Thursday, December 22, 2016

A consistent policy toward drug testing for recipients of USDA benefits

Governor Scott Walker (R-WI) this week urged President-elect Donald Trump to allow Wisconsin to implement drug testing for participants in the Supplemental Nutrition Assistance Program (SNAP), the nation's leading anti-hunger program and the largest program in the U.S. Department of Agriculture (USDA).

One could argue that this is a bad idea, because people in the grips of substance addictions can be as poor and hungry as anybody else. Moreover, SNAP is a household benefit, so it is not clear how benefit cuts based on one person's drug test would affect innocent children and other relatives in the same family. Remedies other than taking away their food may be the most humane approach to this social problem.

Alternatively, if the incoming administration values drug testing, we can all agree that any drug testing for recipients of USDA funding should be consistent and fair across the board. One could imagine:
  1. Drug testing for SNAP participants. In other social safety net programs, evidence suggests that millions of dollars can be wasted chasing very few positives. But, this was Governor Walker's proposal, so it stays on the list.
  2. Drug testing for participants in farm subsidy programs. A 2011 study reported: "Current alcohol use, smokeless tobacco use, inhalant use, and other illicit drug use were more prevalent among high school-aged youths living on farms than among those living in towns." To be consistent with the household character of the SNAP drug tests, the testing would certainly include teenagers in the farm families. The Environmental Working Group shows 1995-2014 USDA payments to Wisconsin farmers of $7.6 billion. Surely, only a small fraction of this sum is spent on illegal drugs, but even a small fraction can add up.
One suspects that this consistent drug testing policy would find less support in the U.S. Congress. 
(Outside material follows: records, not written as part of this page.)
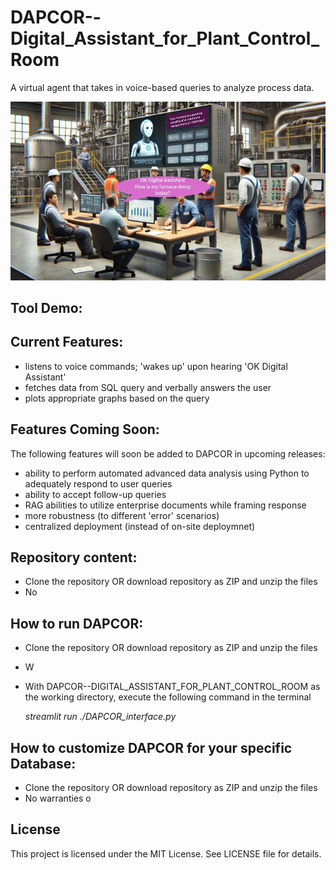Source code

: # DAPCOR--Digital_Assistant_for_Plant_Control_Room
A virtual agent that takes in voice-based queries to analyze process data.

![DAPCOR in Plant Control Room Illustration](/img/DAPCOR_usageIllustration.jpg)

## Tool Demo: 

<youtube link>

## Current Features: 

- listens to voice commands; 'wakes up' upon hearing 'OK Digital Assistant'
- fetches data from SQL query and verbally answers the user
- plots appropriate graphs based on the query

## Features Coming Soon: 

The following features will soon be added to DAPCOR in upcoming releases:

- ability to perform automated advanced data analysis using Python to adequately respond to user queries
- ability to accept follow-up queries
- RAG abilities to utilize enterprise documents while framing response
- more robustness (to different 'error' scenarios)
- centralized deployment (instead of on-site deploymnet)

## Repository content: 

- Clone the repository OR download repository as ZIP and unzip the files
- No 

## How to run DAPCOR: 

- Clone the repository OR download repository as ZIP and unzip the files
- W
- With DAPCOR--DIGITAL_ASSISTANT_FOR_PLANT_CONTROL_ROOM as the working directory, execute the following command in the terminal

    *streamlit run ./DAPCOR_interface.py*

## How to customize DAPCOR for your specific Database: 

- Clone the repository OR download repository as ZIP and unzip the files
- No warranties o

## License

This project is licensed under the MIT License. See LICENSE file for details. 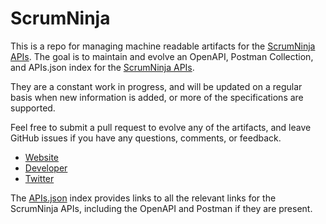 # ScrumNinjaThis is a repo for managing machine readable artifacts for the [ScrumNinja APIs](http://www.scrumninja.com/api). The goal is to maintain and evolve an OpenAPI, Postman Collection, and APIs.json index for the [ScrumNinja APIs](http://www.scrumninja.com/api).They are a constant work in progress, and will be updated on a regular basis when new information is added, or more of the specifications are supported.Feel free to submit a pull request to evolve any of the artifacts, and leave GitHub issues if you have any questions, comments, or feedback.- [Website](http://www.scrumninja.com/api)- [Developer](http://www.scrumninja.com/api)- [Twitter](https://twitter.com/scrumninjaapp)The [APIs.json](https://github.com/api-evangelist/scrumninja/blob/master/apis.json) index provides links to all the relevant links for the ScrumNinja APIs, including the OpenAPI and Postman if they are present.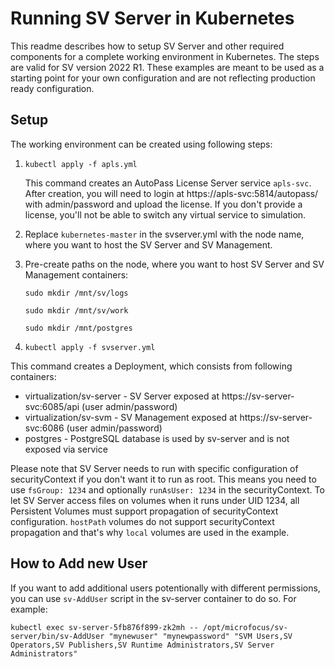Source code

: # Running SV Server in Kubernetes

This readme describes how to setup SV Server and other required components for a complete working environment in Kubernetes. The steps are valid for SV version 2022 R1. These examples are meant to be used as a starting point for your own configuration and are not reflecting production ready configuration.

## Setup

The working environment can be created using following steps:

1. `kubectl apply -f apls.yml`

   This command creates an AutoPass License Server service `apls-svc`. After creation, you will need to login at https://apls-svc:5814/autopass/ with admin/password and upload the license. If you don't provide a license, you'll not be able to switch any virtual service to simulation.

1. Replace `kubernetes-master` in the svserver.yml with the node name, where you want to host the SV Server and SV Management.

1. Pre-create paths on the node, where you want to host SV Server and SV Management containers:

   `sudo mkdir /mnt/sv/logs`

   `sudo mkdir /mnt/sv/work`

   `sudo mkdir /mnt/postgres`


1. `kubectl apply -f svserver.yml`

This command creates a Deployment, which consists from following containers:
   - virtualization/sv-server - SV Server exposed at https://sv-server-svc:6085/api (user admin/password)
   - virtualization/sv-svm - SV Management exposed at https://sv-server-svc:6086 (user admin/password)
   - postgres - PostgreSQL database is used by sv-server and is not exposed via service

Please note that SV Server needs to run with specific configuration of securityContext if you don't want it to run as root. This means you need to use `fsGroup: 1234` and optionally `runAsUser: 1234` in the securityContext. To let SV Server access files on volumes when it runs under UID 1234, all Persistent Volumes must support propagation of securityContext configuration. `hostPath` volumes do not support securityContext propagation and that's why `local` volumes are used in the example.

## How to Add new User

If you want to add additional users potentionally with different permissions, you can use `sv-AddUser` script in the sv-server container to do so. For example:

`kubectl exec sv-server-5fb876f899-zk2mh -- /opt/microfocus/sv-server/bin/sv-AddUser "mynewuser" "mynewpassword" "SVM Users,SV Operators,SV Publishers,SV Runtime Administrators,SV Server Administrators"`
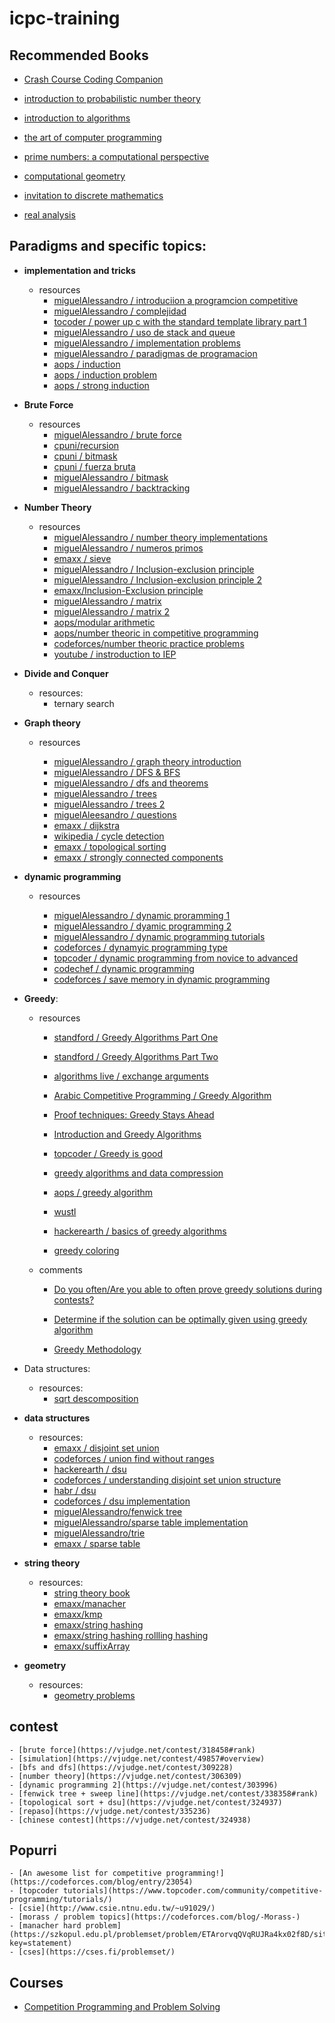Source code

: # icpc-training

## Recommended Books

- [Crash Course Coding Companion](https://ucbd43bb232cffabee0a4567eba4.previews.dropboxusercontent.com/p/pdf/AAkywEParbod9WXhPVQVsPp3MVTKs3Mnfblb2iYV8g53Yc6bnuOTABJufktgQXz82W-_oe51wDVzBJgrbzv9QWkt4pAxRxk4OtNSh3muUGK-8GFpVhGS-ir1s1fTN75fSFOl-EocLlBOnxHKSiIA2sbBGiHv9pjC9mtakNuXyMBHViXHS6lzYSYMMtVyb8QWHvMgQbppHPnsEZ55r4jpnGMpmJLQh34mu_06d8bujS5Mr0bCb35nbQCAQxBbSLPvUbSlusOs-x3SwDrd7YNWc_WD9N9prxXDTbnHO707dU8ZaCEZUdDm527etJVJsLoyLgyNEt9jHD14rImDep5BMEItmMRHlqnCV4ffv5aRe8WU0QqHadxlh14ki301JmCBsa0f3wy6hj8LSgAKXBbkOcUs/p.pdf)

- [introduction to probabilistic number theory](https://www.amazon.com/Introduction-Analytic-Probabilistic-Graduate-Mathematics/dp/082189854X)

- [introduction to algorithms](https://www.amazon.in/Introduction-Algorithms-Eastern-Economy-Thomas/dp/8120340078)

- [the art of computer programming](https://www.amazon.in/Computer-Programming-Volumes-1-4A-Boxed/dp/0321751043/ref=sr_1_1?keywords=knuth&qid=1563034679&s=books&sr=1-1)

- [prime numbers: a computational perspective](https://www.amazon.com/Prime-Numbers-Computational-Richard-Crandall/dp/0387252827)

- [computational geometry](https://people.inf.elte.hu/fekete/algoritmusok_msc/terinfo_geom/konyvek/Computational%20Geometry%20-%20Algorithms%20and%20Applications,%203rd%20Ed.pdf)

- [invitation to discrete mathematics](https://hheell.files.wordpress.com/2017/06/invitation-to-discrete-mathematics-2e.pdf)

- [real analysis](http://libgen.lc/item/index.php?md5=850AF3CC9B1C5DCB7DCF1FE82691A69B)





## Paradigms and specific topics:

- **implementation and tricks**
	- resources
		- [miguelAlessandro / introduciion a programcion competitive](https://peon-pasado.github.io/clase001/)
		- [miguelAlessandro / complejidad](https://peon-pasado.github.io/clase003/)
		- [tocoder / power up c with the standard template library part 1](https://www.topcoder.com/community/competitive-programming/tutorials/power-up-c-with-the-standard-template-library-part-1/)
		- [miguelAlessandro / uso de stack and queue](https://gist.github.com/miguelAlessandro/fbada13c9e5e23306a2b418534293f0d)
		- [miguelAlessandro / implementation problems](https://gist.github.com/miguelAlessandro/38eb23f8c4acbd988114bf52249c4c29)
		- [miguelAlessandro / paradigmas de programacion](https://peon-pasado.github.io/clase002/)
		- [aops / induction](https://artofproblemsolving.com/community/c5h1589498p9845793)
		- [aops / induction problem](https://artofproblemsolving.com/community/c4h1904043p13025566)
		- [aops / strong induction](https://artofproblemsolving.com/community/c4h1915734p13128056)
		

- **Brute Force**
	- resources
		- [miguelAlessandro / brute force](https://gist.github.com/miguelAlessandro/f588d159a768dc43cc1ec9b81b27bd57)
		- [cpuni/recursion](https://github.com/GPC-UNI/Programacion-Competitiva/blob/master/uni-no-fiis/clase-09/clase-09.ipynb)
		- [cpuni / bitmask](https://github.com/GPC-UNI/Programacion-Competitiva/blob/master/uni-no-fiis/clase-04/clase-04.ipynb)
		- [cpuni / fuerza bruta](https://github.com/GPC-UNI/Programacion-Competitiva/blob/master/uni-no-fiis/clase-03/clase_03.ipynb)
		- [miguelAlessandro / bitmask](https://gist.github.com/miguelAlessandro/471c6f07df9a46c3c7c454bd1ed10526)
		- [miguelAlessandro / backtracking](https://gist.github.com/miguelAlessandro/e66b1022e939afdfeb738159c938ff56)
		
		

- **Number Theory**

	- resources
		- [miguelAlessandro / number theory implementations](https://gist.github.com/miguelAlessandro/0200e87aa7bda06e9fe2905138457b5b)
		- [miguelAlessandro / numeros primos](https://gist.github.com/miguelAlessandro/5dcaea1246638ec8ab8ecf02596b2b64)
		- [emaxx / sieve](https://cp-algorithms.com/algebra/sieve-of-eratosthenes.html)
		- [miguelAlessandro / Inclusion-exclusion principle](https://gist.github.com/miguelAlessandro/c9f0440dbc2d6ab7a645629e571c4a72)
		- [miguelAlessandro / Inclusion-exclusion principle 2](https://gist.github.com/peon-pasado/ddce7620bc8830d65ad2f67ad6289887)
		- [emaxx/Inclusion-Exclusion principle](https://cp-algorithms.com/combinatorics/inclusion-exclusion.html)
		- [miguelAlessandro / matrix](https://gist.github.com/miguelAlessandro/4ac9fb98c0a7b319c7bb5bd728193cbb)
		- [miguelAlessandro / matrix 2](https://gist.github.com/peon-pasado/d60f31111df25b8f30df925a2a958ed0)
		- [aops/modular arithmetic](https://artofproblemsolving.com/community/c3h1873019p12713884)
		- [aops/number theoric in competitive programming](https://artofproblemsolving.com/community/c90633h1291397)
		- [codeforces/number theoric practice problems](https://codeforces.com/blog/entry/49494)
		- [youtube / instroduction to IEP](https://www.youtube.com/watch?v=CCk6itrbzG8&list=PL-c_98SOXhxbGhSOB9AOtgdRcsL5lksRm)
		
		
- **Divide and Conquer**
	- resources:
		- ternary search

- **Graph theory**

	- resources
	
		- [miguelAlessandro / graph theory introduction](https://github.com/miguelAlessandro/CompetitiveProgramming/blob/master/classes/graph_theory_1.md)
		- [miguelAlessandro / DFS & BFS](https://github.com/miguelAlessandro/CompetitiveProgramming/blob/master/classes/DFS_BFS.md)
		- [miguelAlessandro / dfs and theorems](https://github.com/miguelAlessandro/CompetitiveProgramming/blob/master/classes/DFS.md)
		- [miguelAlessandro / trees](https://gist.github.com/miguelAlessandro/e2164e68e4e5e38e2d40d8737681f3c0)
		- [miguelAlessandro / trees 2](https://gist.github.com/miguelAlessandro/9c91f9faeca68118c7da9b86b3161a83)
		- [miguelAleesandro / questions](https://gist.github.com/miguelAlessandro/1b88b09502d2ac4f73488b953ccb25cc)
		- [emaxx / dijkstra](https://cp-algorithms.com/graph/dijkstra.html)
		- [wikipedia / cycle detection](https://en.wikipedia.org/wiki/Cycle_detection)
		- [emaxx / topological sorting](https://cp-algorithms.com/graph/topological-sort.html)
		- [emaxx / strongly connected components](https://cp-algorithms.com/graph/strongly-connected-components.html)
		

- **dynamic programming**

	- resources 
		
		- [miguelAlessandro / dynamic proramming 1](https://github.com/miguelAlessandro/CompetitiveProgramming/blob/master/classes/dynamic_programming.ipynb)
		- [miguelAlessandro / dyamic programming 2](https://github.com/miguelAlessandro/CompetitiveProgramming/blob/master/classes/dynamic_programming_2.md)
		- [miguelAlessandro / dynamic programming tutorials](https://gist.github.com/miguelAlessandro/2697c01ce5fecca035b42d6ff8d37294)
		- [codeforces / dynamyic programming type](https://codeforces.com/blog/entry/325)
		- [topcoder / dynamic programming from novice to advanced](https://www.topcoder.com/community/competitive-programming/tutorials/dynamic-programming-from-novice-to-advanced/)
		- [codechef / dynamic programming](https://www.codechef.com/wiki/tutorial-dynamic-programming)
		- [codeforces / save memory in dynamic programming](https://codeforces.com/blog/entry/19809)

- **Greedy**:

	- resources
	
		- [standford / Greedy Algorithms Part One](https://web.stanford.edu/class/archive/cs/cs161/cs161.1138/lectures/13/Small13.pdf)

		- [standford / Greedy Algorithms Part Two](http://web.stanford.edu/class/archive/cs/cs161/cs161.1138/lectures/14/Small14.pdf)
		
		- [algorithms live / exchange arguments](https://www.youtube.com/watch?v=Oq1seKJvfQU)

		- [Arabic Competitive Programming / Greedy Algorithm](https://www.youtube.com/watch?v=iXxP_liQklk&list=PLPt2dINI2MIbJYBTHmRuZuGLIP5PnkzMH&index=1)
	
		- [Proof techniques: Greedy Stays Ahead](http://www.cs.cornell.edu/courses/cs482/2003su/handouts/greedy_ahead.pdf)

		- [Introduction and Greedy Algorithms](http://pages.cs.wisc.edu/~shuchi/courses/787-F09/scribe-notes/lec1.pdf)

		- [topcoder / Greedy is good](https://www.topcoder.com/community/competitive-programming/tutorials/greedy-is-good/)

		- [greedy algorithms and data compression](https://www.cs.upc.edu/~mjserna/docencia/grauA/T19/Greedyfib.pdf)
	
		- [aops / greedy algorithm](https://artofproblemsolving.com/wiki/index.php/Greedy_algorithm)

		- [wustl](https://www.cse.wustl.edu/~sg/CSE441_FL04/practice.html)

		- [hackerearth / basics of greedy algorithms](https://www.hackerearth.com/practice/algorithms/greedy/basics-of-greedy-algorithms/practice-problems/)
	
		- [greedy coloring](https://en.wikipedia.org/wiki/Greedy_coloring)

	- comments	

		- [Do you often/Are you able to often prove greedy solutions during contests?](https://codeforces.com/blog/entry/56652)

		- [Determine if the solution can be optimally given using greedy algorithm](https://stackoverflow.com/questions/11522834/determine-if-the-solution-can-be-optimally-given-using-greedy-algorithm)

		- [Greedy Methodology](https://www.cse.wustl.edu/~sg/CSE441_FL04/greedy-methodology.pdf)


- Data structures:
	- resources:
		- [sqrt descomposition](https://gist.github.com/miguelAlessandro/eff2bd6884e9ce06d7dda18368ebb0a6)
		
- **data structures**
	- resources:
		- [emaxx / disjoint set union](https://cp-algorithms.com/data_structures/disjoint_set_union.html)
		- [codeforces / union find without ranges](https://codeforces.com/blog/entry/21476)
		- [hackerearth / dsu](https://www.hackerearth.com/challenges/competitive/code-monk-disjoint-set-union-union-find/)
		- [codeforces / understanding disjoint set union structure](https://codeforces.com/blog/entry/57338)
		- [habr / dsu](https://habr.com/en/post/266859/)
		- [codeforces / dsu implementation](https://codeforces.com/blog/entry/19525)
		- [miguelAlessandro/fenwick tree](https://gist.github.com/miguelAlessandro/8e99bf136259ebe7c1fd769027ed3154)
		- [miguelAlessandro/sparse table implementation](https://gist.github.com/miguelAlessandro/7d3f60ca83ce8c630e17adbcfaefaa83)
		- [miguelAlessandro/trie](https://gist.github.com/peon-pasado/eabb2247e91186727aa0ef7eb8063d30)	
		- [emaxx / sparse table](https://cp-algorithms.com/data_structures/sparse-table.html)
		
	
- **string theory**
	- resources:
		- [string theory book](https://gist.github.com/miguelAlessandro/40f40abe5106d196b5d5d09d84ec8a1d)
		- [emaxx/manacher](https://cp-algorithms.com/string/manacher.html)
		- [emaxx/kmp](https://cp-algorithms.com/string/prefix-function.html)
		- [emaxx/string hashing](https://cp-algorithms.com/string/string-hashing.html)
		- [emaxx/string hashing rollling hashing](https://cp-algorithms.com/string/rabin-karp.html)
		- [emaxx/suffixArray](https://cp-algorithms.com/string/suffix-array.html)
		
		
- **geometry**
	- resources:
		- [geometry problems](https://gist.github.com/miguelAlessandro/0e431d3088fe5c476ff9e6ed32d5d968)
		

## contest

	- [brute force](https://vjudge.net/contest/318458#rank)
	- [simulation](https://vjudge.net/contest/49857#overview)
	- [bfs and dfs](https://vjudge.net/contest/309228)
	- [number theory](https://vjudge.net/contest/306309)
	- [dynamic programming 2](https://vjudge.net/contest/303996)
	- [fenwick tree + sweep line](https://vjudge.net/contest/338358#rank)
	- [topological sort + dsu](https://vjudge.net/contest/324937)
	- [repaso](https://vjudge.net/contest/335236)
	- [chinese contest](https://vjudge.net/contest/324938)
	

## Popurri

	- [An awesome list for competitive programming!](https://codeforces.com/blog/entry/23054)
	- [topcoder tutorials](https://www.topcoder.com/community/competitive-programming/tutorials/)
	- [csie](http://www.csie.ntnu.edu.tw/~u91029/)
	- [morass / problem topics](https://codeforces.com/blog/-Morass-)
	- [manacher hard problem](https://szkopul.edu.pl/problemset/problem/ETArorvqQVqRUJRa4kx02f8D/site/?key=statement)
	- [cses](https://cses.fi/problemset/)
	
	
## Courses

- [Competition Programming and Problem Solving](https://contest.cs.cmu.edu/295/f17/)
If Governor Walker's proposal fails to gain traction, perhaps Congress will then turn to more imaginative ways of reducing despair and hopelessness, and increasing prosperity and food security, for all recipients of USDA funding.

1 comment:

  1. Drug testing for SNAP recipients makes perfect sense when one considers drug abuse and an expensive drug habit could logically be an important impairment of family disposable income for food -- it could easily be a causative factor for a recipient being on SNAP in the first place. It might also account for some of the corruption in redemption of SNAP benefits, like so many EBT cards issued in Maine turning up redeemed in Florida -- who qualified for those cards in Maine, and why did they sell them to crooks instead of purchasing food with them...who doesn't need to eat before anything else? Drug testing could be a godsend public health push: identify the problem, treat the problem successfully, would-be SNAP recipient recovers and becomes useful member of society, kids get a sober parent, SNAP program is smaller and paperwork load reduced, public coffers are spared, everybody wins.

    Inasmuch as drug abuse could logically be a cause of food insecurity, SNAP eligibility and EBT abuse, I find your insinuation, that smokeless tobacco use may be a cause of farming, somewhat less than convincing, however. You see, it's precisely that same judgemental smarmy bigoted attitudes of Liberal Elites that put Walker in Wisconsin's governor's seat and that got Trump elected. The silent majority has taken their country back and change is coming...at long last.